El poema oscuro de Alfred.
Erase
una Vez en el Oeste
(Sergio Leone, 1968). Mi western crepuscular favorito. El duelo
entre Henry Fonda y Charles Bronson –flashback de “Armónica” incluido– es la
cumbre del tiempo mítico de Leone: una sinfonía gloriosa de gestos y acercamientos donde lo que debería
resolverse en un instante se extiende orgásmicamente por varios minutos.
El
Espíritu de la Colmena
(Víctor Erice, 1973). La figura rota y ultrajada del monstruo
de Frankenstein como símbolo de una infancia vencida por los horrores del
mundo. Las imágenes icónicas del cine de nuestra infancia se llenan de
significados en la madurez, pero siempre mantienen una belleza original que nos
recuerda lo que fuimos y lo que pudimos ser. Una experiencia hermosa y
devastadora.
El
Gran Extasis del Escultor de Madera Steiner
(Werner Herzog, 1974). Si bien toda la obra documental de
Werner Herzog me resulta imprescindible –en especial la que se relaciona con
“exploradores del extremo” (Encuentros en
el Fin del Mundo, Grizzly Man) –, escojo este hipnótico retrato del
esquiador Walter Steiner por su demoledor final, cuando el protagonista revela
que su obsesión por saltar más lejos no
obedece ya a una sed de éxtasis, sino al miedo infantil de ser rechazado
por los demás. Imposible no odiar al mundo por contaminar esa pureza.
Fraude/F for Fake (Orson Welles, 1975). La secuencia en la que Welles narra el
encuentro entre Picasso y su falsificador es la estafa más deslumbrante que se
haya visto en la pantalla. Lo más cercano en cine a un ensayo sobre la verdad y
el arte. Una radiante carcajada de Orson frente al crepúsculo.
Mulholland
Drive
(David Lynch, 2001). Lost
Highway, Mulholland Drive e Inland Empire son, en realidad, la misma
película: un tríptico monumental sobre fugas psicogénicas y sueños perdidos.
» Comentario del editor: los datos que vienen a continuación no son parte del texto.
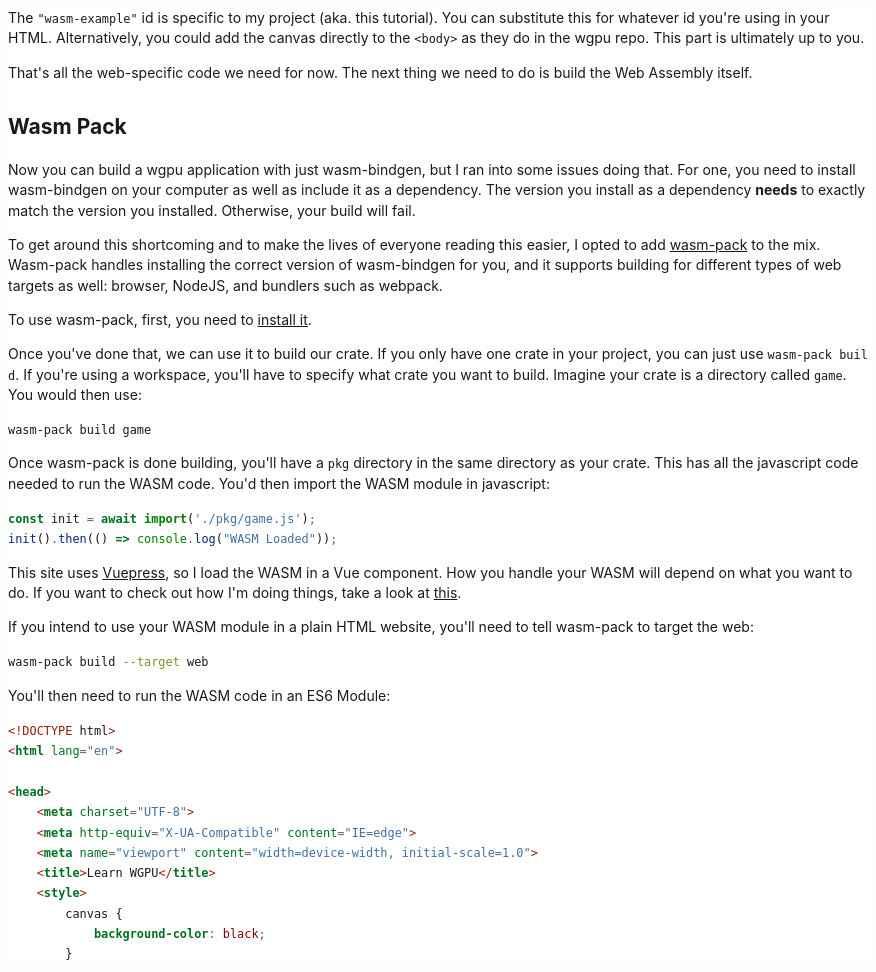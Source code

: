 <div class="note">

The `"wasm-example"` id is specific to my project (aka. this tutorial). You can substitute this for whatever id you're using in your HTML. Alternatively, you could add the canvas directly to the `<body>` as they do in the wgpu repo. This part is ultimately up to you.

</div>

That's all the web-specific code we need for now. The next thing we need to do is build the Web Assembly itself.

## Wasm Pack

Now you can build a wgpu application with just wasm-bindgen, but I ran into some issues doing that. For one, you need to install wasm-bindgen on your computer as well as include it as a dependency. The version you install as a dependency **needs** to exactly match the version you installed. Otherwise, your build will fail.

To get around this shortcoming and to make the lives of everyone reading this easier, I opted to add [wasm-pack](https://rustwasm.github.io/docs/wasm-pack/) to the mix. Wasm-pack handles installing the correct version of wasm-bindgen for you, and it supports building for different types of web targets as well: browser, NodeJS, and bundlers such as webpack.

To use wasm-pack, first, you need to [install it](https://rustwasm.github.io/wasm-pack/installer/).

Once you've done that, we can use it to build our crate. If you only have one crate in your project, you can just use `wasm-pack build`. If you're using a workspace, you'll have to specify what crate you want to build. Imagine your crate is a directory called `game`. You would then use:

```bash
wasm-pack build game
```

Once wasm-pack is done building, you'll have a `pkg` directory in the same directory as your crate. This has all the javascript code needed to run the WASM code. You'd then import the WASM module in javascript:

```js
const init = await import('./pkg/game.js');
init().then(() => console.log("WASM Loaded"));
```

This site uses [Vuepress](https://vuepress.vuejs.org/), so I load the WASM in a Vue component. How you handle your WASM will depend on what you want to do. If you want to check out how I'm doing things, take a look at [this](https://github.com/sotrh/learn-wgpu/blob/master/docs/.vuepress/components/WasmExample.vue).

<div class="note">

If you intend to use your WASM module in a plain HTML website, you'll need to tell wasm-pack to target the web:

```bash
wasm-pack build --target web
```

You'll then need to run the WASM code in an ES6 Module:

```html
<!DOCTYPE html>
<html lang="en">

<head>
    <meta charset="UTF-8">
    <meta http-equiv="X-UA-Compatible" content="IE=edge">
    <meta name="viewport" content="width=device-width, initial-scale=1.0">
    <title>Learn WGPU</title>
    <style>
        canvas {
            background-color: black;
        }
```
Selecciono la segunda pieza porque tiene lo que para mí es la secuencia
emblemática de todo Lynch: la sentimental inmersión en las tinieblas del Club
Silencio. ¡No hay banda!
Nota
final: No puedo creer que no haya ninguna película de los 40,
mi década favorita en la historia del cine, ni que no esté ninguna cinta de
Dassin o los hermanos Coen. Ojalá alguien los mencione. Lo más justo sería un
top 100.
Comentarios
a.
Hace rato vi Batman 3 de Nolan. En cambio, nunca estaria alguna de esas en mi lista ni de 10 ni de 100. Me doy cuenta que he visto muchas mas de 100 que estan en mis primeras 10. Y en las siguientes 24 horas estoy por ver al menos una mas que se agrega a esas 10 que no terminan de cuajar. No es justo.